■ **PROMPT**
Search the records for the word "ThreadPoolExecutor" and copy every line in which it occurs.

=== Begin Enclosure ===

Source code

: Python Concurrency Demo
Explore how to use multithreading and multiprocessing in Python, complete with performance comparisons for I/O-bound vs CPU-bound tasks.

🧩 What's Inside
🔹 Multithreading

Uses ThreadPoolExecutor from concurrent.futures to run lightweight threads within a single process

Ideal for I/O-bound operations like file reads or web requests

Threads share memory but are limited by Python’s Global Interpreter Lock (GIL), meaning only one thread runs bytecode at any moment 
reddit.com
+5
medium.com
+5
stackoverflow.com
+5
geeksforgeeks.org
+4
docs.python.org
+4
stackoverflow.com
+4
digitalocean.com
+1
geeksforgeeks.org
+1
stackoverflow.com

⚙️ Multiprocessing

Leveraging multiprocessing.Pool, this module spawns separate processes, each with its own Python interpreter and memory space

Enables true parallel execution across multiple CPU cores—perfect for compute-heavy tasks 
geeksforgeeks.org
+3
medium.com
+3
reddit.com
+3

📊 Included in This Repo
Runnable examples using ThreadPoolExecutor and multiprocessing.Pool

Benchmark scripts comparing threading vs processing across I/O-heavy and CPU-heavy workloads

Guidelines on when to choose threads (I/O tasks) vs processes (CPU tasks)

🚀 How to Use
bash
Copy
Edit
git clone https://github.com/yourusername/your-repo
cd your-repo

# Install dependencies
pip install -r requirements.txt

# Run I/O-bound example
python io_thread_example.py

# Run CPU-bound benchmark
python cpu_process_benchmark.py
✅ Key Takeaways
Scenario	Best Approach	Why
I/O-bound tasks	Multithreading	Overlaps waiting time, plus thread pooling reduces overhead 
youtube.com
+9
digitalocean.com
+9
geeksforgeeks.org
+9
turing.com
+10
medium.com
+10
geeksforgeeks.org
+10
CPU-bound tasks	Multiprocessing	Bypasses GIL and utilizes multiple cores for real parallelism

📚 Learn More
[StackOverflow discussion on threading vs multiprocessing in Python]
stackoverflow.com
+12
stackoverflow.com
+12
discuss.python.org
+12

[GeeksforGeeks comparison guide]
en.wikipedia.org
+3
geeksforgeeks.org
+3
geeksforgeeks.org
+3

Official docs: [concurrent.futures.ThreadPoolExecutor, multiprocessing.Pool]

=== End Enclosure ===

■ **ANSWER AREA**
Uses ThreadPoolExecutor from concurrent.futures to run lightweight threads within a single process
Runnable examples using ThreadPoolExecutor and multiprocessing.Pool
Official docs: [concurrent.futures.ThreadPoolExecutor, multiprocessing.Pool]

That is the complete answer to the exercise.